Yunesit’in (Stone) First Nation Chief Russell Myers Ross (left), TNG communications advisor Loretta Williams and TNG cultural ambassador Peyal Laceese drum at the beginning of the celebration.

COVID-19: Yunesit’in First Nation government postpones election until September

Chief and two members of council were to be elected in mid-July

An election for Yunesit’in First Nation chief and two members of council has been postponed.

Initially scheduled for July 15, the election will now take place on September 9 as a result of the novel coronavirus pandemic.

“There are no real rules around how to postpone an election in case of an emergency but we tried to delay it as far as we could,” Chief Russell Myers Ross said, adding the Yunesit’in Government has a custom election code.

“Out of safety, we don’t want candidates going door to door or the fact that we can’t assemble in gatherings we just decided that it’s probably more fair to have the election postponed and continue with life just a little bit more normal.”

Visitors remain prohibited from entering Yunesit’in and a checkpoint remains in place along Taseko Road.

Read More: Former Xeni Gwet’in chief drums traditional songs during pandemic lockdown

“So far there’s been no real incidents and we’ve happy that people are abiding by our law and our aspirations to keep the community safe,” Ross said.

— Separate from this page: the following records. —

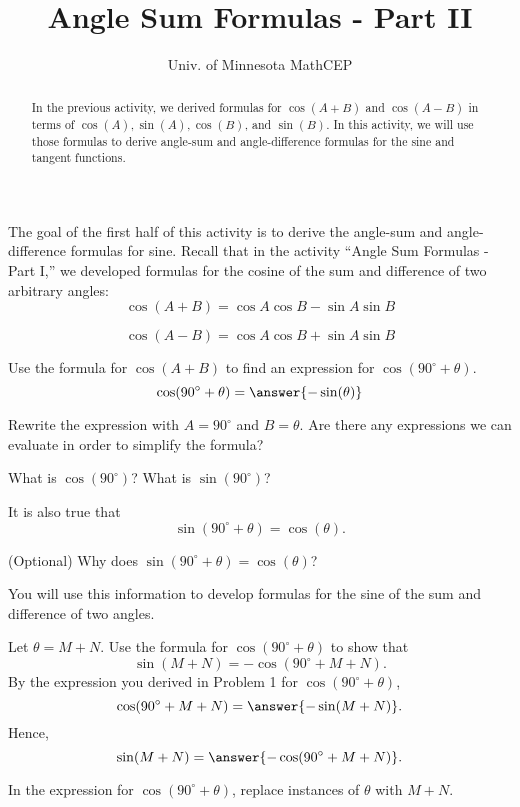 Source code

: \documentclass[number]{ximera}
\title{Angle Sum Formulas - Part II}
\author{Univ. of Minnesota MathCEP}
\begin{document}
\begin{abstract}
In the previous activity, we derived formulas for $\cos(A+B)$ and $\cos(A-B)$ in terms of $\cos(A),\sin(A),\cos(B)$, and $\sin(B)$.
In this activity, we will use those formulas to derive angle-sum and angle-difference formulas for the sine and tangent functions.
\end{abstract}

\maketitle

The goal of the first half of this activity is to derive the angle-sum and angle-difference formulas for sine.
Recall that in the activity ``Angle Sum Formulas - Part I,'' we developed formulas for the cosine of the sum and difference of two arbitrary angles:
\[ \cos(A+B) = \cos A \cos B - \sin A \sin B \]

\[ \cos(A-B) = \cos A \cos B + \sin A \sin B \]

\begin{problem}
Use the formula for $\cos(A+B)$ to find an expression for $\cos(90^\circ + \theta)$.
\[\cos(90^\circ + \theta) = \answer{-\sin(\theta)}\]
\begin{hint}
Rewrite the expression with $A=90^\circ$ and $B=\theta$. Are there any expressions we can evaluate in order to simplify the formula?
\end{hint}
\begin{hint}
What is $\cos(90^\circ)$? What is $\sin(90^\circ)$?
\end{hint}

\end{problem}

It is also true that \[\sin(90^\circ+\theta) = \cos(\theta).\]
\begin{question}
(Optional) Why does $\sin(90^\circ+\theta)=\cos(\theta)$?
\begin{freeResponse}

\end{freeResponse}
\end{question}

You will use this information to develop formulas for the sine of the sum and difference of two angles.

\begin{problem}
Let $\theta = M+N$. Use the formula for $\cos(90^\circ+\theta)$ to show that
\[\sin(M+N)=-\cos(90^\circ+M+N).\]
By the expression you derived in Problem 1 for $\cos(90^\circ+\theta)$,
\[\cos(90^\circ+M+N) = \answer{-\sin(M+N)}.\]
Hence,
\[\sin(M+N)=\answer{-\cos(90^\circ+M+N)}.\]
\begin{hint}
In the expression for $\cos(90^\circ+\theta)$, replace instances of $\theta$ with $M+N$.
\end{hint}
\end{problem}
\end{document}

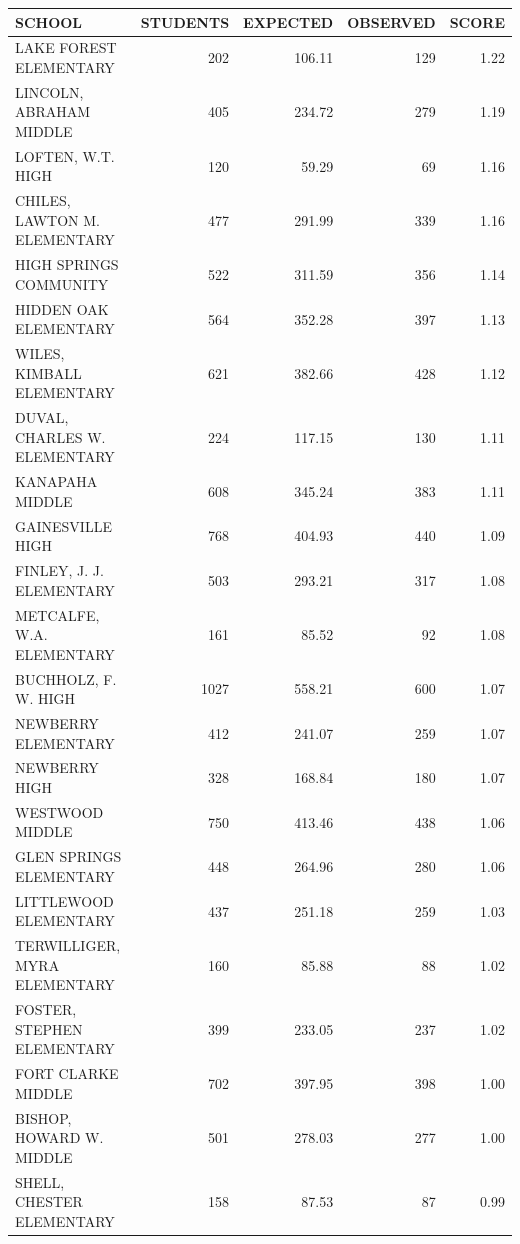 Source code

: \documentclass{article}
\begin{document}
\begin{table}[H]
\begin{table}[ht]
\centering
{\tiny
\begin{tabular}{lrrrr}
  \hline
SCHOOL & STUDENTS & EXPECTED & OBSERVED & SCORE \\ 
  \hline
LAKE FOREST ELEMENTARY & 202 & 106.11 & 129 & 1.22 \\ 
  LINCOLN, ABRAHAM MIDDLE  & 405 & 234.72 & 279 & 1.19 \\ 
  LOFTEN, W.T. HIGH  & 120 & 59.29 &  69 & 1.16 \\ 
  CHILES, LAWTON M. ELEMENTARY & 477 & 291.99 & 339 & 1.16 \\ 
  HIGH SPRINGS COMMUNITY  & 522 & 311.59 & 356 & 1.14 \\ 
  HIDDEN OAK ELEMENTARY & 564 & 352.28 & 397 & 1.13 \\ 
  WILES, KIMBALL ELEMENTARY & 621 & 382.66 & 428 & 1.12 \\ 
  DUVAL, CHARLES W. ELEMENTARY & 224 & 117.15 & 130 & 1.11 \\ 
  KANAPAHA MIDDLE  & 608 & 345.24 & 383 & 1.11 \\ 
  GAINESVILLE HIGH  & 768 & 404.93 & 440 & 1.09 \\ 
  FINLEY, J. J. ELEMENTARY & 503 & 293.21 & 317 & 1.08 \\ 
  METCALFE, W.A. ELEMENTARY & 161 & 85.52 &  92 & 1.08 \\ 
  BUCHHOLZ, F. W. HIGH  & 1027 & 558.21 & 600 & 1.07 \\ 
  NEWBERRY ELEMENTARY & 412 & 241.07 & 259 & 1.07 \\ 
  NEWBERRY HIGH  & 328 & 168.84 & 180 & 1.07 \\ 
  WESTWOOD MIDDLE  & 750 & 413.46 & 438 & 1.06 \\ 
  GLEN SPRINGS ELEMENTARY & 448 & 264.96 & 280 & 1.06 \\ 
  LITTLEWOOD ELEMENTARY & 437 & 251.18 & 259 & 1.03 \\ 
  TERWILLIGER, MYRA ELEMENTARY & 160 & 85.88 &  88 & 1.02 \\ 
  FOSTER, STEPHEN ELEMENTARY & 399 & 233.05 & 237 & 1.02 \\ 
  FORT CLARKE MIDDLE  & 702 & 397.95 & 398 & 1.00 \\ 
  BISHOP, HOWARD W. MIDDLE  & 501 & 278.03 & 277 & 1.00 \\ 
  SHELL, CHESTER ELEMENTARY & 158 & 87.53 &  87 & 0.99 \\ 

\end{tabular}}
\end{table}
\end{table}
\end{document}

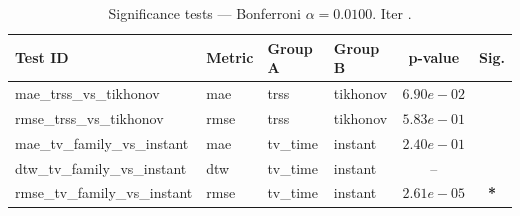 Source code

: ﻿%
\begin{table}[ht]
\centering
\caption[EEG reconstruction - Iteration it23b]{Significance tests — Bonferroni $\alpha=0.0100$. Iter .}
\label{tab:sig_it23b_knng_3syn}
\small
\begin{tabular}{llllcc}
\toprule
Test ID & Metric & Group A & Group B & p-value & Sig. \\
\midrule
mae\_trss\_vs\_tikhonov & mae & trss & tikhonov & $6.90e-02$ &  \\
rmse\_trss\_vs\_tikhonov & rmse & trss & tikhonov & $5.83e-01$ &  \\
mae\_tv\_family\_vs\_instant & mae & tv\_time & instant & $2.40e-01$ &  \\
dtw\_tv\_family\_vs\_instant & dtw & tv\_time & instant & -- &  \\
rmse\_tv\_family\_vs\_instant & rmse & tv\_time & instant & $2.61e-05$ & \textbf{*} \\
\bottomrule
\end{tabular}
\end{table}







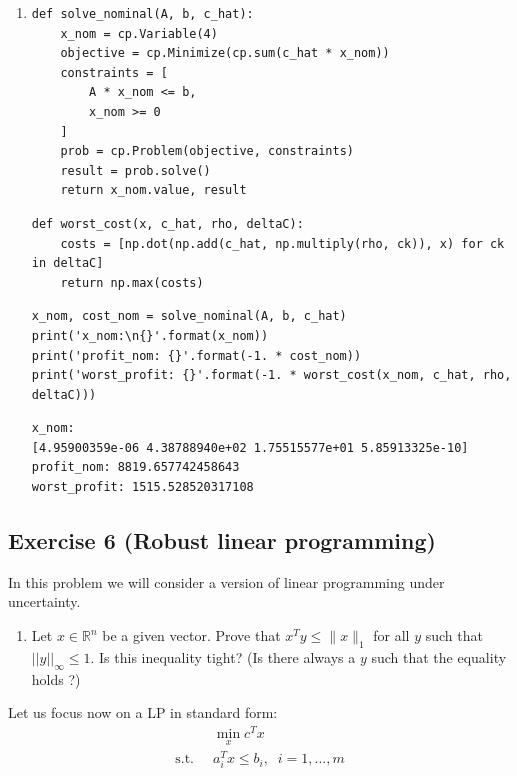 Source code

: \documentclass[11pt]{article}
\begin{document}
\begin{solution}
\begin{enumerate}
    \item
        \begin{verbatim}
def solve_nominal(A, b, c_hat):
    x_nom = cp.Variable(4)
    objective = cp.Minimize(cp.sum(c_hat * x_nom))
    constraints = [
        A * x_nom <= b,
        x_nom >= 0
    ]
    prob = cp.Problem(objective, constraints)
    result = prob.solve()
    return x_nom.value, result
        \end{verbatim}
        \begin{verbatim}
def worst_cost(x, c_hat, rho, deltaC):
    costs = [np.dot(np.add(c_hat, np.multiply(rho, ck)), x) for ck in deltaC]
    return np.max(costs)
        \end{verbatim}
        \begin{verbatim}
x_nom, cost_nom = solve_nominal(A, b, c_hat)
print('x_nom:\n{}'.format(x_nom))
print('profit_nom: {}'.format(-1. * cost_nom))
print('worst_profit: {}'.format(-1. * worst_cost(x_nom, c_hat, rho, deltaC)))
        \end{verbatim}
        \begin{verbatim}
x_nom:
[4.95900359e-06 4.38788940e+02 1.75515577e+01 5.85913325e-10]
profit_nom: 8819.657742458643
worst_profit: 1515.528520317108
        \end{verbatim}
\end{enumerate}
\end{solution}

\newpage
\subsection*{Exercise 6 (Robust linear programming)}

In this problem we will consider a version of linear programming under uncertainty.
\begin{enumerate}
    \item Let $x \in \mathbb{R}^n$ be a given vector. Prove that $x^Ty \leq \|x\|_1$ for all $y$ such that $||y||_{\infty} \leq 1$. Is this inequality tight? (Is there always a $y$ such that the equality holds ?)
\end{enumerate}

Let us focus now on a LP in standard form:
\begin{align}
    &\min_x c^Tx \nonumber \\
    \label{LP}
    \text{s.t.} \; \; &a_i^Tx \leq b_i, \; \; i = 1,...,m
\end{align}
\end{document}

“At this point we’re just going week by week and we’re just listening to how the province and Canada is responding to COVID-19 and how the health authorities are advising. So we’re just doing weekly check-ins to see whether or not we should keep continuing it but so far it seems to be working.”

The completion of a new guest lodge in the community is about two months behind and will not likely be ready until August or September. Ross said although the pandemic has slowed the team effort in some areas of construction leaving it up to individuals, the virus has not stopped things entirely.

“It hasn’t slowed down our construction groups,” he said. “They’re continually going out each working day and keep working on it. It looks like the walls are up and the roof is ready to go on.”

Ross said they have not been able to get their mill, and also milling facility in Horsefly to full production at this point.

Greenhouses have been delayed as well.

“We would have liked to have started in March and were hoping that we would get some irrigation upgrades (but) with the pandemic it’s been near impossible to get people in,” he said. “I think we might have a chance to get something done in the next week or something after, but we’re going to be starting our greenhouses a little later than what we expected.”

Tree planters are anticipated to arrive in the area later this month with a number of new precautions being implemented. Ross said the tree planters will have no contact with the community.

“But we are doing some contract work where we will be placing food and we’ll have drop points,” he said.

With the Tsilhqot’in National Government announcing on May 1 there was no transmission of COVID-19 as a result of an exposure last month Ross said it is a positive sign as up to three different communities could have been affected.

“I think we really dodged a bullet in a way and we’re just happy that everyone, especially the elders, are safe right now.”